Il Consiglio nazionale socialista di Milano

I metallurgici scioperarono un mese intero, le altre categorie dieci giorni; l'industria in tutta la provincia era ferma, le comunicazioni paralizzate. Il proletariato torinese fu però isolato dal resto d'Italia; gli organi centrali non fecero niente per aiutarlo; ma non pubblicarono nemmeno un manifesto per spiegare al popolo italiano l'importanza della lotta dei lavoratori torinesi; L' "Avanti!" si rifiutò di pubblicare il manifesto della sezione torinese del partito. I compagni torinesi si buscarono dappertutto epiteti di anarchici e avventurieri. In quell'epoca si doveva avere a Torino il Consiglio nazionale del Partito; tale convegno venne però trasferito a Milano, perché una città "in preda a uno sciopero generale" sembrava poco adatta come teatro di discussioni socialiste. In questa occasione si manifestò tutta l'impotenza degli uomini chiamati a dirigere il Partito; mentre la massa operaia difendeva a Torino coraggiosamente i Consigli di fabbrica, la prima organizzazione basata sulla democrazia operaia, incarnante il potere del proletario, a Milano si chiacchierava intorno a progetti e metodi teorici per la formazione di Consigli come forma di potere politico da conquistare dal proletariato; si discuteva sul modo di sistemare le conquiste non avvenute e si abbandonava il proletariato torinese al suo destino, si lasciava alla borghesia la possibilità di distruggere il potere operaio già conquistato.

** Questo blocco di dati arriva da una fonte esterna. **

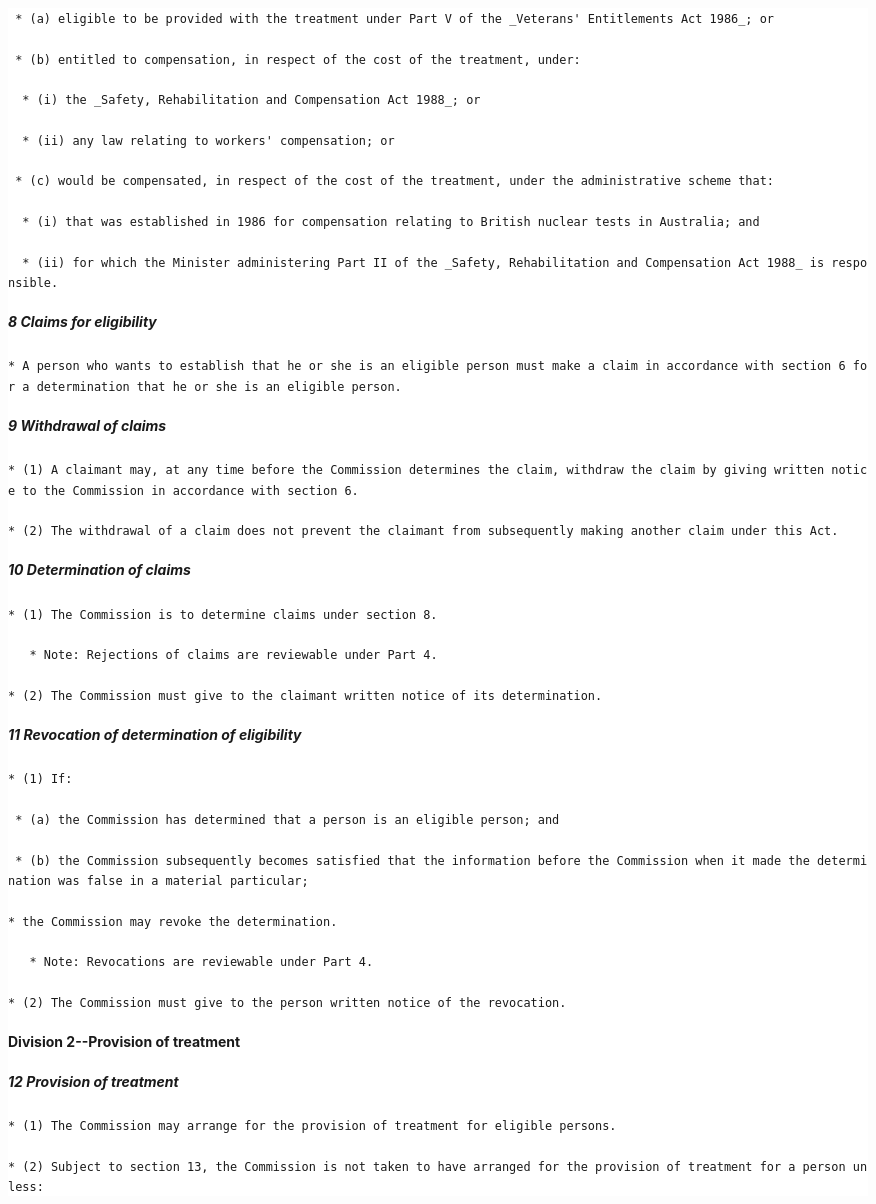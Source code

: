      * (a) eligible to be provided with the treatment under Part V of the _Veterans' Entitlements Act 1986_; or

     * (b) entitled to compensation, in respect of the cost of the treatment, under:

      * (i) the _Safety, Rehabilitation and Compensation Act 1988_; or

      * (ii) any law relating to workers' compensation; or

     * (c) would be compensated, in respect of the cost of the treatment, under the administrative scheme that:

      * (i) that was established in 1986 for compensation relating to British nuclear tests in Australia; and

      * (ii) for which the Minister administering Part II of the _Safety, Rehabilitation and Compensation Act 1988_ is responsible.

##### 8  Claims for eligibility

    * A person who wants to establish that he or she is an eligible person must make a claim in accordance with section 6 for a determination that he or she is an eligible person.

##### 9  Withdrawal of claims

    * (1) A claimant may, at any time before the Commission determines the claim, withdraw the claim by giving written notice to the Commission in accordance with section 6.

    * (2) The withdrawal of a claim does not prevent the claimant from subsequently making another claim under this Act.

##### 10  Determination of claims

    * (1) The Commission is to determine claims under section 8.

       * Note: Rejections of claims are reviewable under Part 4.

    * (2) The Commission must give to the claimant written notice of its determination.

##### 11  Revocation of determination of eligibility

    * (1) If:

     * (a) the Commission has determined that a person is an eligible person; and

     * (b) the Commission subsequently becomes satisfied that the information before the Commission when it made the determination was false in a material particular;

    * the Commission may revoke the determination.

       * Note: Revocations are reviewable under Part 4.

    * (2) The Commission must give to the person written notice of the revocation.

#### Division 2--Provision of treatment

##### 12  Provision of treatment

    * (1) The Commission may arrange for the provision of treatment for eligible persons.

    * (2) Subject to section 13, the Commission is not taken to have arranged for the provision of treatment for a person unless:
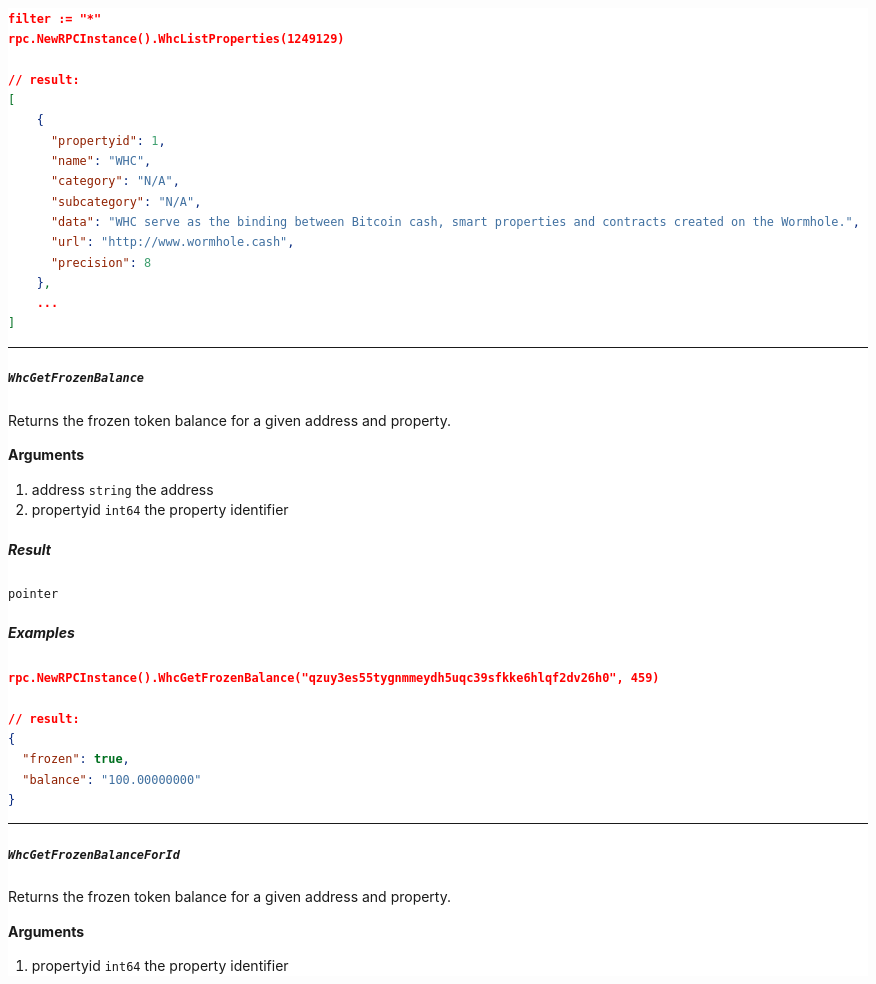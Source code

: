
 ```json
filter := "*"
rpc.NewRPCInstance().WhcListProperties(1249129)

// result:
[
    {
      "propertyid": 1,
      "name": "WHC",
      "category": "N/A",
      "subcategory": "N/A",
      "data": "WHC serve as the binding between Bitcoin cash, smart properties and contracts created on the Wormhole.",
      "url": "http://www.wormhole.cash",
      "precision": 8
    },
    ...
]
```

------

##### `WhcGetFrozenBalance`

Returns the frozen token balance for a given address and property.

**Arguments**

1. address `string` the address
2. propertyid `int64` the property identifier


##### Result

`pointer`

##### Examples

```json
rpc.NewRPCInstance().WhcGetFrozenBalance("qzuy3es55tygnmmeydh5uqc39sfkke6hlqf2dv26h0", 459)

// result:
{
  "frozen": true,
  "balance": "100.00000000"
}
```
------

##### `WhcGetFrozenBalanceForId`

Returns the frozen token balance for a given address and property.

**Arguments**

1. propertyid `int64` the property identifier
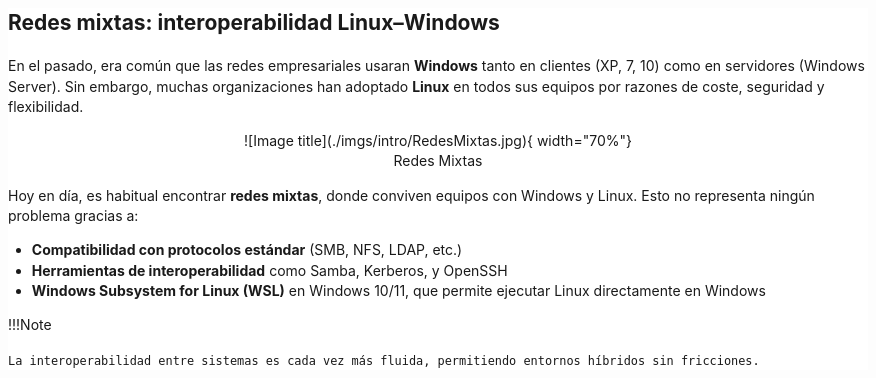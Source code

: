 ## Redes mixtas: interoperabilidad Linux–Windows

En el pasado, era común que las redes empresariales usaran **Windows** tanto en clientes (XP, 7, 10) como en servidores (Windows Server). Sin embargo, muchas organizaciones han adoptado **Linux** en todos sus equipos por razones de coste, seguridad y flexibilidad.

<figure markdown="span" align="center">
  ![Image title](./imgs/intro/RedesMixtas.jpg){ width="70%"}
  <figcaption>Redes Mixtas</figcaption>
</figure>

Hoy en día, es habitual encontrar **redes mixtas**, donde conviven equipos con Windows y Linux. Esto no representa ningún problema gracias a:

- **Compatibilidad con protocolos estándar** (SMB, NFS, LDAP, etc.)
- **Herramientas de interoperabilidad** como Samba, Kerberos, y OpenSSH
- **Windows Subsystem for Linux (WSL)** en Windows 10/11, que permite ejecutar Linux directamente en Windows

!!!Note

    La interoperabilidad entre sistemas es cada vez más fluida, permitiendo entornos híbridos sin fricciones.


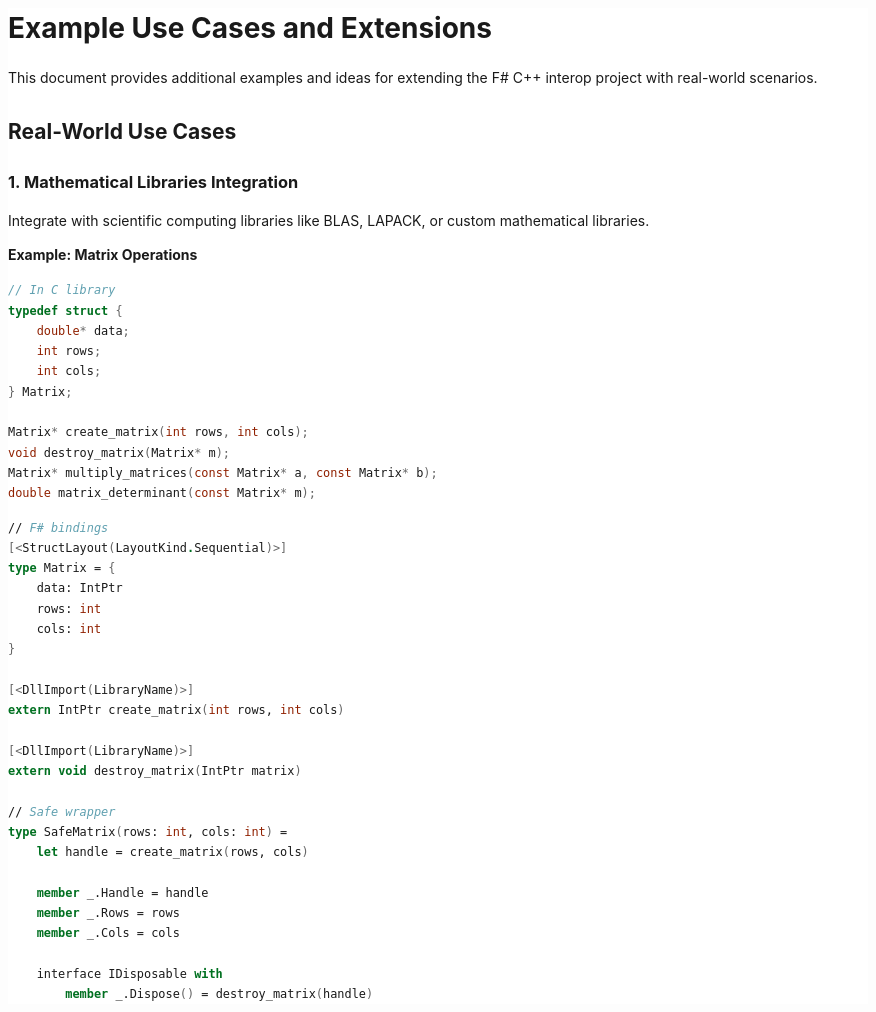 # Example Use Cases and Extensions

This document provides additional examples and ideas for extending the F# C++ interop project with real-world scenarios.

## Real-World Use Cases

### 1. Mathematical Libraries Integration

Integrate with scientific computing libraries like BLAS, LAPACK, or custom mathematical libraries.

**Example: Matrix Operations**

```c
// In C library
typedef struct {
    double* data;
    int rows;
    int cols;
} Matrix;

Matrix* create_matrix(int rows, int cols);
void destroy_matrix(Matrix* m);
Matrix* multiply_matrices(const Matrix* a, const Matrix* b);
double matrix_determinant(const Matrix* m);
```

```fsharp
// F# bindings
[<StructLayout(LayoutKind.Sequential)>]
type Matrix = {
    data: IntPtr
    rows: int
    cols: int
}

[<DllImport(LibraryName)>]
extern IntPtr create_matrix(int rows, int cols)

[<DllImport(LibraryName)>]
extern void destroy_matrix(IntPtr matrix)

// Safe wrapper
type SafeMatrix(rows: int, cols: int) =
    let handle = create_matrix(rows, cols)
    
    member _.Handle = handle
    member _.Rows = rows
    member _.Cols = cols
    
    interface IDisposable with
        member _.Dispose() = destroy_matrix(handle)
```
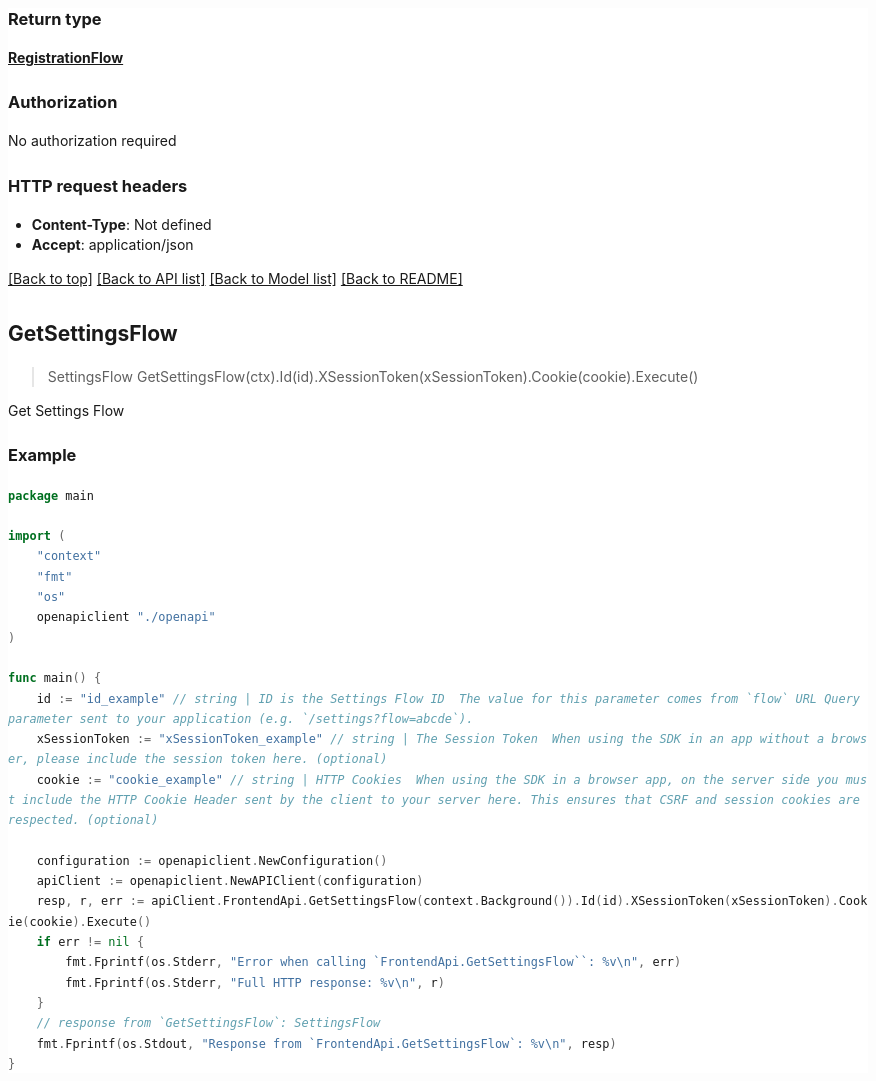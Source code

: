 ### Return type

[**RegistrationFlow**](RegistrationFlow.md)

### Authorization

No authorization required

### HTTP request headers

- **Content-Type**: Not defined
- **Accept**: application/json

[[Back to top]](#) [[Back to API list]](../README.md#documentation-for-api-endpoints)
[[Back to Model list]](../README.md#documentation-for-models)
[[Back to README]](../README.md)


## GetSettingsFlow

> SettingsFlow GetSettingsFlow(ctx).Id(id).XSessionToken(xSessionToken).Cookie(cookie).Execute()

Get Settings Flow



### Example

```go
package main

import (
    "context"
    "fmt"
    "os"
    openapiclient "./openapi"
)

func main() {
    id := "id_example" // string | ID is the Settings Flow ID  The value for this parameter comes from `flow` URL Query parameter sent to your application (e.g. `/settings?flow=abcde`).
    xSessionToken := "xSessionToken_example" // string | The Session Token  When using the SDK in an app without a browser, please include the session token here. (optional)
    cookie := "cookie_example" // string | HTTP Cookies  When using the SDK in a browser app, on the server side you must include the HTTP Cookie Header sent by the client to your server here. This ensures that CSRF and session cookies are respected. (optional)

    configuration := openapiclient.NewConfiguration()
    apiClient := openapiclient.NewAPIClient(configuration)
    resp, r, err := apiClient.FrontendApi.GetSettingsFlow(context.Background()).Id(id).XSessionToken(xSessionToken).Cookie(cookie).Execute()
    if err != nil {
        fmt.Fprintf(os.Stderr, "Error when calling `FrontendApi.GetSettingsFlow``: %v\n", err)
        fmt.Fprintf(os.Stderr, "Full HTTP response: %v\n", r)
    }
    // response from `GetSettingsFlow`: SettingsFlow
    fmt.Fprintf(os.Stdout, "Response from `FrontendApi.GetSettingsFlow`: %v\n", resp)
}
```
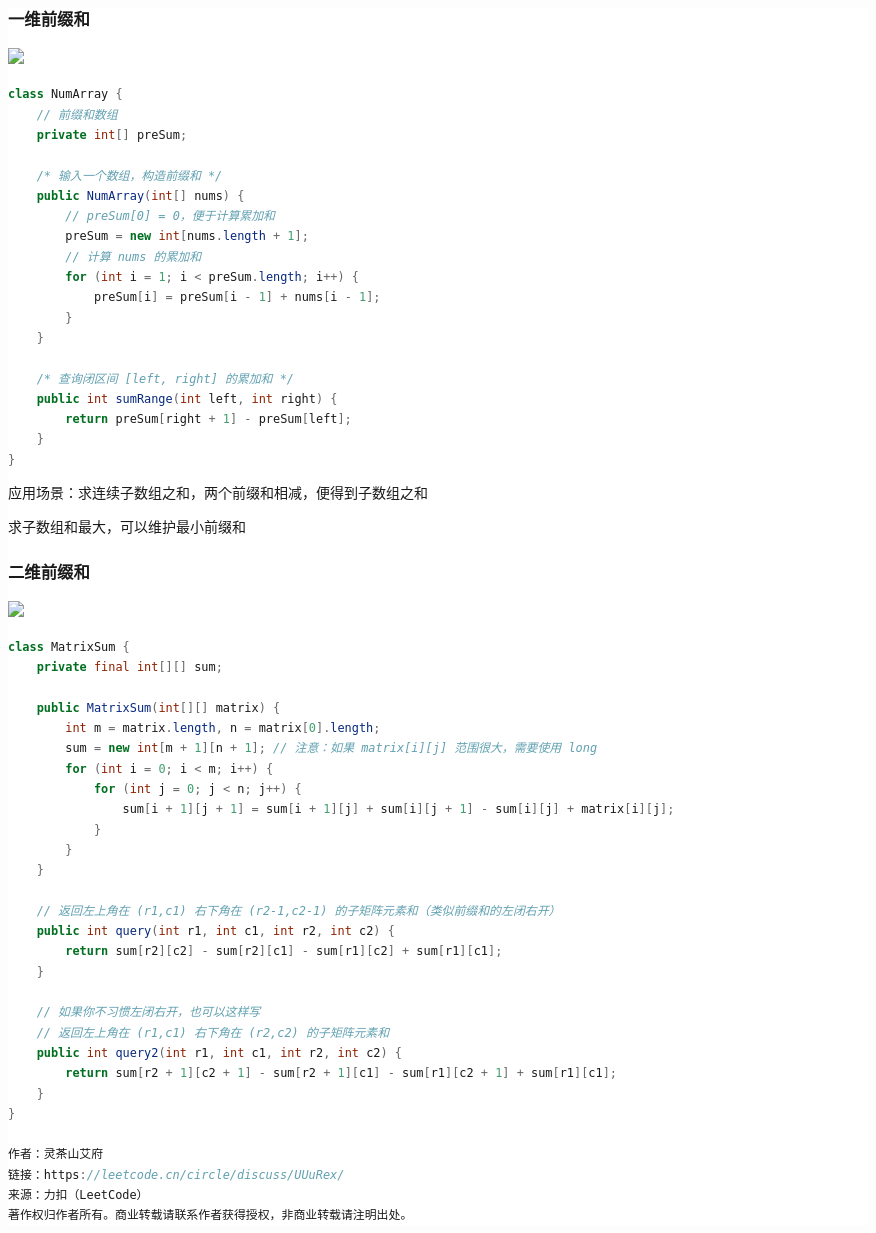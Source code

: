 ### 一维前缀和

![](https://mobsidian.oss-cn-beijing.aliyuncs.com/2024-03-29-15-41-07-image.png)

```java
class NumArray {
    // 前缀和数组
    private int[] preSum;

    /* 输入一个数组，构造前缀和 */
    public NumArray(int[] nums) {
        // preSum[0] = 0，便于计算累加和
        preSum = new int[nums.length + 1];
        // 计算 nums 的累加和
        for (int i = 1; i < preSum.length; i++) {
            preSum[i] = preSum[i - 1] + nums[i - 1];
        }
    }

    /* 查询闭区间 [left, right] 的累加和 */
    public int sumRange(int left, int right) {
        return preSum[right + 1] - preSum[left];
    }
}
```

应用场景：求连续子数组之和，两个前缀和相减，便得到子数组之和

求子数组和最大，可以维护最小前缀和

### 二维前缀和

![](https://mobsidian.oss-cn-beijing.aliyuncs.com/1692152740-dSPisw-matrix-sum.png)

```java
class MatrixSum {
    private final int[][] sum;

    public MatrixSum(int[][] matrix) {
        int m = matrix.length, n = matrix[0].length;
        sum = new int[m + 1][n + 1]; // 注意：如果 matrix[i][j] 范围很大，需要使用 long
        for (int i = 0; i < m; i++) {
            for (int j = 0; j < n; j++) {
                sum[i + 1][j + 1] = sum[i + 1][j] + sum[i][j + 1] - sum[i][j] + matrix[i][j];
            }
        }
    }

    // 返回左上角在 (r1,c1) 右下角在 (r2-1,c2-1) 的子矩阵元素和（类似前缀和的左闭右开）
    public int query(int r1, int c1, int r2, int c2) {
        return sum[r2][c2] - sum[r2][c1] - sum[r1][c2] + sum[r1][c1];
    }

    // 如果你不习惯左闭右开，也可以这样写
    // 返回左上角在 (r1,c1) 右下角在 (r2,c2) 的子矩阵元素和
    public int query2(int r1, int c1, int r2, int c2) {
        return sum[r2 + 1][c2 + 1] - sum[r2 + 1][c1] - sum[r1][c2 + 1] + sum[r1][c1];
    }
}

作者：灵茶山艾府
链接：https://leetcode.cn/circle/discuss/UUuRex/
来源：力扣（LeetCode）
著作权归作者所有。商业转载请联系作者获得授权，非商业转载请注明出处。
```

Le masse proletarie italiane manifestarono la loro solidarietà coi compagni torinesi in varie forme; i ferrovieri di Pisa, Livorno e Firenze si rifiutarono di trasportare le truppe destinate a Torino, i lavoratori dei porti e i marinari di Livorno e Genova sabotarono il movimento dei porti; il proletariato di molte città scese in sciopero contro gli ordini dei sindacati. Lo sciopero generale di Torino e del Piemonte cozzò contro il sabotaggio e la resistenza delle organizzazioni sindacali e del Partito stesso. Esso fu tuttavia di grande importanza educativa perché dimostrò che l'unione pratica degli operai e contadini è possibile, e riprovò l'urgente necessità di lottare contro tutto il meccanismo burocratico delle organizzazioni sindacali, che sono il più solido appoggio per l'opera opportunistica dei parlamentari e dei riformisti mirante al soffocamento di ogni movimento rivoluzionario delle masse lavoratrici.